Rettungsplan für die letzten 2.500 Afrikanischen Wildhunde

(24.03.2013) Mit seinem vanille-braun-schwarz gefleckten Fell wirkt der Afrikanische Wildhund auf den ersten Blick wie ein bunt-getupfter Schäferhund. Sein drahtiger Körperbau erinnert an eine Hyäne, und sein spitz zulaufendes Gesicht an einen Wolf mit runden fledermausartigen Ohren.

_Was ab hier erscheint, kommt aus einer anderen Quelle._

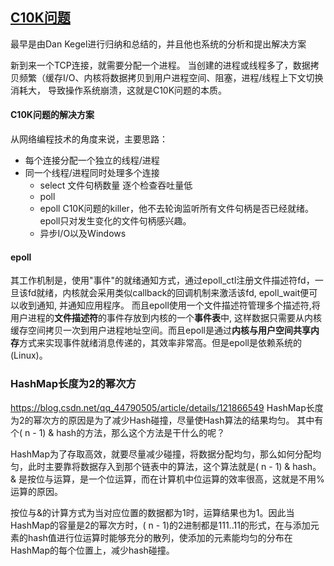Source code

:## [C10K问题](https://www.jianshu.com/p/ba7fa25d3590)
最早是由Dan Kegel进行归纳和总结的，并且他也系统的分析和提出解决方案

新到来一个TCP连接，就需要分配一个进程。
当创建的进程或线程多了，数据拷贝频繁（缓存I/O、内核将数据拷贝到用户进程空间、阻塞，进程/线程上下文切换消耗大， 导致操作系统崩溃，这就是C10K问题的本质。

#### C10K问题的解决方案
从网络编程技术的角度来说，主要思路：
* 每个连接分配一个独立的线程/进程
* 同一个线程/进程同时处理多个连接
  * select 文件句柄数量 逐个检查吞吐量低
  * poll
  * epoll C10K问题的killer，他不去轮询监听所有文件句柄是否已经就绪。epoll只对发生变化的文件句柄感兴趣。
  * 异步I/O以及Windows

#### epoll
其工作机制是，使用"事件"的就绪通知方式，通过epoll_ctl注册文件描述符fd，一旦该fd就绪，内核就会采用类似callback的回调机制来激活该fd, epoll_wait便可以收到通知, 并通知应用程序。
而且epoll使用一个文件描述符管理多个描述符,将用户进程的**文件描述符**的事件存放到内核的一个**事件表**中, 这样数据只需要从内核缓存空间拷贝一次到用户进程地址空间。而且epoll是通过**内核与用户空间共享内存**方式来实现事件就绪消息传递的，其效率非常高。但是epoll是依赖系统的(Linux)。


### HashMap长度为2的幂次方
https://blog.csdn.net/qq_44790505/article/details/121866549
HashMap长度为2的幂次方的原因是为了减少Hash碰撞，尽量使Hash算法的结果均匀。
其中有个( n - 1) & hash的方法，那么这个方法是干什么的呢？

HashMap为了存取高效，就要尽量减少碰撞，将数据分配均匀，那么如何分配均匀，此时主要靠将数据存入到那个链表中的算法，这个算法就是( n - 1) & hash。& 是按位与运算，是一个位运算，而在计算机中位运算的效率很高，这就是不用%运算的原因。

按位与&的计算方式为当对应位置的数据都为1时，运算结果也为1。因此当HashMap的容量是2的幂次方时，( n - 1)的2进制都是111..11的形式，在与添加元素的hash值进行位运算时能够充分的散列，使添加的元素能均匀的分布在HashMap的每个位置上，减少hash碰撞。
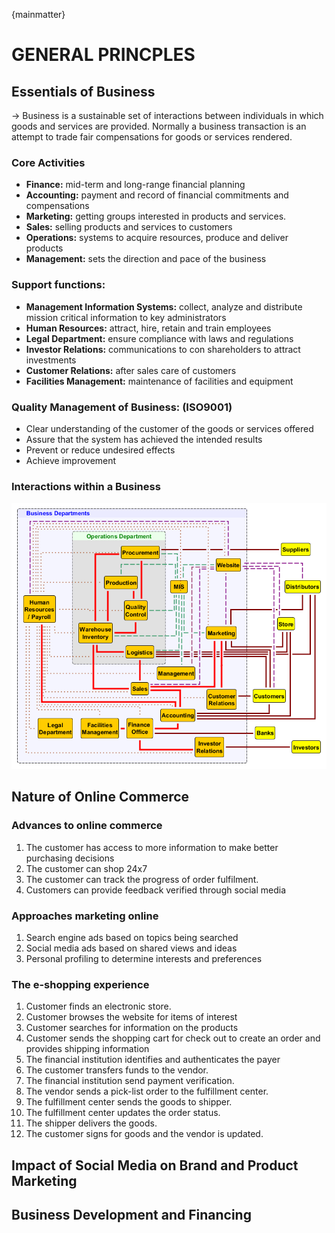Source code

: {mainmatter}

# GENERAL PRINCPLES

## Essentials of Business

-> Business is a sustainable set of interactions between individuals in which goods and services are provided. Normally a business transaction is an attempt to trade fair compensations for goods or services rendered.

### Core Activities

* **Finance:** mid-term and long-range financial planning 
* **Accounting:** payment and record of financial commitments and compensations
* **Marketing:** getting groups interested in products and services. 
* **Sales:** selling products and services to customers
* **Operations:** systems to acquire resources, produce and deliver products
* **Management:** sets the direction and pace of the business

### Support functions:

* **Management Information Systems:** collect, analyze and distribute mission critical information to key administrators
* **Human Resources:** attract, hire, retain and train employees
* **Legal Department:** ensure compliance with laws and regulations
* **Investor Relations:** communications to con shareholders to attract investments
* **Customer Relations:** after sales care of customers
* **Facilities Management:** maintenance of facilities and equipment  

### Quality Management of Business: (ISO9001)

* Clear understanding of the customer of the goods or services offered
* Assure that the system has achieved the intended results
* Prevent or reduce undesired effects
* Achieve improvement

### Interactions within a Business

![Business Depts](images/businessdepts.png)

## Nature of Online Commerce

### Advances to online commerce

1. The customer has access to more information to make better purchasing decisions
2. The customer can shop 24x7
3. The customer can track the progress of order fulfilment.
4. Customers can provide feedback verified through social media 

### Approaches marketing online

1. Search engine ads based on topics being searched
2. Social media ads based on shared views and ideas
3. Personal profiling to determine interests and preferences

### The e-shopping experience

1. Customer finds an electronic store.
2. Customer browses the website for items of interest
3. Customer searches for information on the products
4. Customer sends the shopping cart for check out to create an order and provides shipping information
5. The financial institution identifies and authenticates the payer
6. The customer transfers funds to the vendor.
7. The financial institution send payment verification.
8. The vendor sends a pick-list order to the fulfillment center.
9. The fulfillment center sends the goods to shipper.
10. The fulfillment center updates the order status.
11. The shipper delivers the goods.
12. The customer signs for goods and the vendor is updated.

## Impact of Social Media on Brand and Product Marketing

## Business Development and Financing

Diese charmante Mischung aus Hund, Wolf und Hyäne macht klar: Der Afrikanische Wildhund, dessen wissenschaftlicher Name „Lycaon pictus“ übersetzt „bunter Wolf“ bedeutet, ist eine ganz außergewöhnliche Art, über die noch nicht allzu viel bekannt ist.

Die Wildhund-Forscher des SAVE Wildlife Conservation Fund konnten in Botswana bereits einige bemerkenswerte Dinge beobachten: Afrikanische Wildhunde gehören zu den sozialsten Tieren auf diesem Planeten. Innerhalb des Rudels, das aus etwa 10-30 Tieren besteht, gilt das Gesetz „Einer für alle, alle für einen“.

Dies ist in der Tierwelt außergewöhnlich: Kranke, schwache und alte Tiere werden nicht ausgestoßen und sich selbst überlassen, sondern alle Rudelmitglieder kümmern sich gemeinsam um Familienmitglieder, denen es nicht gut geht und teilen mit ihnen ihre Beute.  Ebenso wird jeder Neuankömmling freudig von allen begrüßt, und das komplette Rudel kümmert sich gemeinsam um die Aufzucht der Welpen.

Auch gejagt wird gemeinsam und die Beute danach gerecht geteilt, so dass alle Rudelmitglieder satt werden. Die unzähligen unterschiedlichen Laute, mit denen die Tiere dabei kommunizieren, versuchen die SAVE-Forscher gerade erst zu entschlüsseln.

Wildhund-Experten machen sich jedoch große Sorgen um die Zukunft des „bunten gefleckten Wolfes“. Einst gab es 250.000 Tiere im südlichen Afrika, heute sind es gerade mal nach Schätzungen 2.500. Sein Lebensraum ist bedroht, weil die Bevölkerung in diesen Ländern stetig wächst oder die Wildhund- Areale dem Minenbau zum Opfer fallen. Seine bis zu 1.000 Quadratmeter großen Jagdreviere sind von Schnellstraßen durchkreuzt, so dass zahlreiche Tiere überfahren werden.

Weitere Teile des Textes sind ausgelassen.